Il ragazzo spuntò fuori dal nulla, davanti a loro. Aveva già trovato dei posti sul treno e i tre si affrettarono a occuparli. Per strada, James non fece altro che salutare persone. Jackie Jones, Marlene, Dorcas, Alice, Sarah Smith, che gli chiese subito chi fosse il nuovo capitano. James si rese conti di essersene completamente dimenticato, tra un casino e l'altro. Probabilmente sarebbe stata Dorcas, pensò con una punta di delusione, perché a lui non era arrivata nessuna notizia. Avrebbe di gran lunga preferito essere il capitano, e non avere quella stupida spilla da Caposcuola, ragionò amareggiato. Ma quel che è fatto, è fatto, pensò sconsolato. Ci sarebbero, poi, state le selezioni...ormai erano solo più cinque in squadra...
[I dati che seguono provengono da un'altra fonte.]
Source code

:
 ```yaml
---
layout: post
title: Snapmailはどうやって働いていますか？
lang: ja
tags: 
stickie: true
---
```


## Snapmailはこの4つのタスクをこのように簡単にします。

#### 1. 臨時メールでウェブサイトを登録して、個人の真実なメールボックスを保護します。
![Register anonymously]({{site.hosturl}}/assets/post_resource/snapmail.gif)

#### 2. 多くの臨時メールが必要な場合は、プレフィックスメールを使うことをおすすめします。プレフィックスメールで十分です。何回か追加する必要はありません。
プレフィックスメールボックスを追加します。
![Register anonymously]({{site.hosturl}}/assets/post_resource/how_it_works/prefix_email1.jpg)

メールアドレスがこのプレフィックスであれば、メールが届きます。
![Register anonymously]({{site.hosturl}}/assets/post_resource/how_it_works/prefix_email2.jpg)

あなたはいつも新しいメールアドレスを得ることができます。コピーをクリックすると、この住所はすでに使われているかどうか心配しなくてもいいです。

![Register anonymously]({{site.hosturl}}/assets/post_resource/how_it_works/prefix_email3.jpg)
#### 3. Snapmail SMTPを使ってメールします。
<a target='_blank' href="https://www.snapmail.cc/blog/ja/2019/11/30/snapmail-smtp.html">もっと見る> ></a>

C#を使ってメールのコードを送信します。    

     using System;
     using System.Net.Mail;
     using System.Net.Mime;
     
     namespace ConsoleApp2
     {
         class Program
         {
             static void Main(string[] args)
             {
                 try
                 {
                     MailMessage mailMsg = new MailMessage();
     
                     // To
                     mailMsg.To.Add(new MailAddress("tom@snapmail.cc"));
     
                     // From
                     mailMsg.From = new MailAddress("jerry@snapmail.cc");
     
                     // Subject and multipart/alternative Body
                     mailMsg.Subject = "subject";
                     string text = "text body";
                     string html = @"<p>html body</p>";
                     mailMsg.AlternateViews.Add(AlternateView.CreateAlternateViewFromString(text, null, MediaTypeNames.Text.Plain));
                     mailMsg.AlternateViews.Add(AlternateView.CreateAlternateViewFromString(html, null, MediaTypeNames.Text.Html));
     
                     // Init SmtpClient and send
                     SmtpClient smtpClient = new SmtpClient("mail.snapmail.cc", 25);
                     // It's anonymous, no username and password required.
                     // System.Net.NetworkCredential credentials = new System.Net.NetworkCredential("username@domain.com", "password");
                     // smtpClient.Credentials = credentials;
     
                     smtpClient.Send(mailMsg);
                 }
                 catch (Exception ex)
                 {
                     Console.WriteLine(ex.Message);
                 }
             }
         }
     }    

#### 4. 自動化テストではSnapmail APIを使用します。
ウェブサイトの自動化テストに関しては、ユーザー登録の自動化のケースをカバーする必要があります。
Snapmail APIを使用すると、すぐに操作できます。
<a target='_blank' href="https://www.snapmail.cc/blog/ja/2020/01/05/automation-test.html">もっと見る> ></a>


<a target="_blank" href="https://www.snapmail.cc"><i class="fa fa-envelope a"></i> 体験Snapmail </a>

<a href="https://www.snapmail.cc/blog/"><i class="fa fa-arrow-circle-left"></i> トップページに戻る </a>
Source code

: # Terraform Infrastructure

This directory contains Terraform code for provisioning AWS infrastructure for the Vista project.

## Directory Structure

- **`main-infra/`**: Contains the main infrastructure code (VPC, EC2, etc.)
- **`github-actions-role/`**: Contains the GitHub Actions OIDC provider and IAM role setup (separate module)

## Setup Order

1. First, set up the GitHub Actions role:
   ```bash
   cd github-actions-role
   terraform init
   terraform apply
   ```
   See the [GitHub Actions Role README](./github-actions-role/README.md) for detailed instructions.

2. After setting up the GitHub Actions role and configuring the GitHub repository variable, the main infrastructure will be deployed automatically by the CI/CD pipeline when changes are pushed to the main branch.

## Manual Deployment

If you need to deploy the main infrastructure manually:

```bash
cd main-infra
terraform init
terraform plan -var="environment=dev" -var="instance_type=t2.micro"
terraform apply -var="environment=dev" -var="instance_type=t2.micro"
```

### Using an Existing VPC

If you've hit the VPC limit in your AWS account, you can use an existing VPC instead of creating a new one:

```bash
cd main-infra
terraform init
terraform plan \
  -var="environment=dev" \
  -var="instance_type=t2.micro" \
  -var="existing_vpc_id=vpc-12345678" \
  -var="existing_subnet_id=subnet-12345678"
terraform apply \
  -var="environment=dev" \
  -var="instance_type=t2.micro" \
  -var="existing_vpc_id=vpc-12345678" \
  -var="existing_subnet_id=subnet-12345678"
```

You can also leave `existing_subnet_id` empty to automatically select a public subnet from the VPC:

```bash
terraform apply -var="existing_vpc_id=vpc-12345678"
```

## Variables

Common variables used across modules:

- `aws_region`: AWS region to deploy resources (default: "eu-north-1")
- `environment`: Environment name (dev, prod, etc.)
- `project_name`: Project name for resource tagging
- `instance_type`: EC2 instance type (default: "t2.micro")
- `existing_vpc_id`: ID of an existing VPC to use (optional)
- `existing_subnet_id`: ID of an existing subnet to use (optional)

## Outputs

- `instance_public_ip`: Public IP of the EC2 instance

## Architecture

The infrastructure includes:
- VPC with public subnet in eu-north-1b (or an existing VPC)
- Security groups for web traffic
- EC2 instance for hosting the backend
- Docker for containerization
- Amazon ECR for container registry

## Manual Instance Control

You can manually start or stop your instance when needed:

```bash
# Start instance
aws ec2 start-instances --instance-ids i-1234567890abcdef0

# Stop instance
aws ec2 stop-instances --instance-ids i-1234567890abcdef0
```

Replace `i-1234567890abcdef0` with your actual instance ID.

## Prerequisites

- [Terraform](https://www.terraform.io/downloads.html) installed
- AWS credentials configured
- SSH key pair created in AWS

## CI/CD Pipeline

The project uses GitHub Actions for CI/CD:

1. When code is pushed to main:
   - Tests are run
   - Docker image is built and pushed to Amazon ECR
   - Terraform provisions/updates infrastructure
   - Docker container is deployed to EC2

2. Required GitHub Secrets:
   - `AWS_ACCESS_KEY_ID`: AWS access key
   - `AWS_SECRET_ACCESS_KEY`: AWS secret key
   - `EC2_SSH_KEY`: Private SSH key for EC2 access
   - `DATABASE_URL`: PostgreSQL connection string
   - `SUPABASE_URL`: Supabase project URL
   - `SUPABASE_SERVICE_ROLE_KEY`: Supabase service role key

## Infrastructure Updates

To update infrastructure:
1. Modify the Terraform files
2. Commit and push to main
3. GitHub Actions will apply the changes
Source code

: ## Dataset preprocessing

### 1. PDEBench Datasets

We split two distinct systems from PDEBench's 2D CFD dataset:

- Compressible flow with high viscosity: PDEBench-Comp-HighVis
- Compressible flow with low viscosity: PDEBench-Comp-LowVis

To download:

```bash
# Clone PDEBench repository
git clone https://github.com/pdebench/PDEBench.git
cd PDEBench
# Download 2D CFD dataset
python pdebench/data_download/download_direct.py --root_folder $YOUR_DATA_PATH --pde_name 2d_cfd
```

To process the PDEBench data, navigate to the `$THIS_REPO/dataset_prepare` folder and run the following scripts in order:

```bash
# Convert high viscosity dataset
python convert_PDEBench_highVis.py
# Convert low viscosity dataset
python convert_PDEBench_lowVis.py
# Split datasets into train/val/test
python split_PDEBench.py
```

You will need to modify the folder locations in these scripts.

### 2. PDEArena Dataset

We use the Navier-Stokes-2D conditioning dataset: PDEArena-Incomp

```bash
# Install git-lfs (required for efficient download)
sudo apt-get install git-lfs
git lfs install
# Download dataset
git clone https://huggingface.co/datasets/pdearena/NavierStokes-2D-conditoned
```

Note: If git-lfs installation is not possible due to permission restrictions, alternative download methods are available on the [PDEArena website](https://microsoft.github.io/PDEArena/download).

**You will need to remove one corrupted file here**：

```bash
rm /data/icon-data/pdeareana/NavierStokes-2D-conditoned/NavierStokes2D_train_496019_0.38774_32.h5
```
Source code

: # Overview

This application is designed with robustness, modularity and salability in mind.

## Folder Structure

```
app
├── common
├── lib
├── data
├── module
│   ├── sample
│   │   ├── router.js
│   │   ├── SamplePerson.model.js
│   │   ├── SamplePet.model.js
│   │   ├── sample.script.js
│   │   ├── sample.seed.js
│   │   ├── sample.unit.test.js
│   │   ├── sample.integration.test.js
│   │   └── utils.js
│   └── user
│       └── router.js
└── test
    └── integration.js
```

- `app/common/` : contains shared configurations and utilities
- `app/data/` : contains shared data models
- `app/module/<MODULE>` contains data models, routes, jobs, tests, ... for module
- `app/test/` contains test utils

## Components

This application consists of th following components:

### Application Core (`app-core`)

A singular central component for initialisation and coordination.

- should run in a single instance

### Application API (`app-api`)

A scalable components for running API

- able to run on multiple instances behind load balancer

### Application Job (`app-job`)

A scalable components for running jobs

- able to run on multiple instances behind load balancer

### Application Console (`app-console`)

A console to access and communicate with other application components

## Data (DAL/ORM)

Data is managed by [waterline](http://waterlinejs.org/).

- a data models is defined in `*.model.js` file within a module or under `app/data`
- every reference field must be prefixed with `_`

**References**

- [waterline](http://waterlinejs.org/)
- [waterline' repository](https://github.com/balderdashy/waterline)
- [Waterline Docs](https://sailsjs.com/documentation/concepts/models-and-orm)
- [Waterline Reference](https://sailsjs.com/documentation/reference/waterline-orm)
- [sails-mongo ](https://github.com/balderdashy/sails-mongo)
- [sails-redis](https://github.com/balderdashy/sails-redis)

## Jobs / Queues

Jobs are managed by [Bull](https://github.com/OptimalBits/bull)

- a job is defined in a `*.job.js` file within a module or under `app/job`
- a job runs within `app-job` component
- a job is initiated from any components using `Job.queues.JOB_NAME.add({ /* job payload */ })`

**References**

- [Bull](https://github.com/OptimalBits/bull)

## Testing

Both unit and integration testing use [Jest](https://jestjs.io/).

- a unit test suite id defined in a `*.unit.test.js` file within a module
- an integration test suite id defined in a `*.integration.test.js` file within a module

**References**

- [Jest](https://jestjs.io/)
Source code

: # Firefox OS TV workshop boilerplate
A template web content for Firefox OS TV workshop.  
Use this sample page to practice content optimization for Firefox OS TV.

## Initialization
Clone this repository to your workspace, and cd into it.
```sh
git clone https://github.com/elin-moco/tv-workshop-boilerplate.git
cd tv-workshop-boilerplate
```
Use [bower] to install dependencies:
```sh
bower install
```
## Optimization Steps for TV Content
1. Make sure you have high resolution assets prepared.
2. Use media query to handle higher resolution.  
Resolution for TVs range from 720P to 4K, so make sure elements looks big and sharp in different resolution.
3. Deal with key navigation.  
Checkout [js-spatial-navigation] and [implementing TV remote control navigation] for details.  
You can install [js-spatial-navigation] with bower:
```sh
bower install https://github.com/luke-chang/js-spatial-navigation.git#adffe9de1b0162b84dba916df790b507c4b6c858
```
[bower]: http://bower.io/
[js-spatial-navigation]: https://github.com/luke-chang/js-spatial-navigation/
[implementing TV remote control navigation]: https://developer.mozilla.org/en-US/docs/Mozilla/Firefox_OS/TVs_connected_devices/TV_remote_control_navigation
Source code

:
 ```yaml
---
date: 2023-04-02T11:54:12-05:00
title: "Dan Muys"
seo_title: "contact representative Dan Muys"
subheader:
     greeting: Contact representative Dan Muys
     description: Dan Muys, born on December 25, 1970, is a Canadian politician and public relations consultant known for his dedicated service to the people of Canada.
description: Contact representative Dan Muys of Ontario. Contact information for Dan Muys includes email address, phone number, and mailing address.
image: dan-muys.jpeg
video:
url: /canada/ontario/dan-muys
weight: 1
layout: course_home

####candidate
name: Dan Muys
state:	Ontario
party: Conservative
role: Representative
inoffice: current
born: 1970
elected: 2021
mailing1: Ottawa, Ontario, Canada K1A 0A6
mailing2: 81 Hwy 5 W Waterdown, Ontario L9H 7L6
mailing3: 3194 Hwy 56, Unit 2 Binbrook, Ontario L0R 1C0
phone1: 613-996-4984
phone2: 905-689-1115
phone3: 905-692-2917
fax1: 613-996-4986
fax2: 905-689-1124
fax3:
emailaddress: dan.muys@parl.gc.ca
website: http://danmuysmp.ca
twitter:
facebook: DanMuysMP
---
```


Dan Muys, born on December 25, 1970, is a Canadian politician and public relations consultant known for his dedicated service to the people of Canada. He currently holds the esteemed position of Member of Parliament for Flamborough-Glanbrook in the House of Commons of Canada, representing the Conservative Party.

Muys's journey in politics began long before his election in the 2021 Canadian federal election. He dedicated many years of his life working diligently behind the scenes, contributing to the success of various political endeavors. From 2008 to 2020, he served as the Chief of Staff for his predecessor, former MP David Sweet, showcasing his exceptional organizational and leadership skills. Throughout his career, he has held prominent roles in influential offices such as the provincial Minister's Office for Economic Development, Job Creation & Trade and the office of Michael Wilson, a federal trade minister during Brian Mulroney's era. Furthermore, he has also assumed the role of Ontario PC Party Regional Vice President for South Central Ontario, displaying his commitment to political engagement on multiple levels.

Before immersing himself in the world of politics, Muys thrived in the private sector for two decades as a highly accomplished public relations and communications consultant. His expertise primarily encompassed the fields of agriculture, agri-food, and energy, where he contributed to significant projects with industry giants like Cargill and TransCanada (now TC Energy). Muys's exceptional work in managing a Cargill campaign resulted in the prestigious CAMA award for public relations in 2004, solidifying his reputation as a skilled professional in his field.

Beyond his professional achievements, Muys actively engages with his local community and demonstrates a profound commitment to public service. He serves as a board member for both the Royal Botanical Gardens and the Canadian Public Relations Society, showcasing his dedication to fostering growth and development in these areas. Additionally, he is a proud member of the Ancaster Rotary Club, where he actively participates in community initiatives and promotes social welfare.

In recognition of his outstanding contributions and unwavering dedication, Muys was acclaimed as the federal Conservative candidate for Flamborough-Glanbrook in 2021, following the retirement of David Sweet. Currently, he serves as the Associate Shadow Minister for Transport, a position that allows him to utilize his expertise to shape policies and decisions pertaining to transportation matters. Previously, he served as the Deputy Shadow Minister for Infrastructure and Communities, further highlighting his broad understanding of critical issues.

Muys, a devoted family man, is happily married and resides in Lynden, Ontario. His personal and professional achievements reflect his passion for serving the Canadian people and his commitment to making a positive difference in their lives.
"Comunque Black, per colpa dei tuoi casini mi sono dimenticato di una cosa importantissima" Dichiarò quando ebbero finito di riporre le valige nel loro scompartimento e si furono seduti. Il treno era appena partito, con un docile sbuffo di vapore e stava, ormai, sferragliando per le campagne. Era una giornata tersa, calda, che dava già nostalgia dell'estate appena finita.
"Fammi indovinare, il giro del treno da fare coi Capiscuola?" Disse Remus ridacchiando. James lo fulminò con lo sguardo.
"No il Quidditch, perché...cazzo, IL GIRO DEL TRENO" gridò, per poi alzarsi di corsa e sgommare verso la carrozza dei prefetti e capiscuola, lasciandosi dietro un insieme, troppo alto, di risate.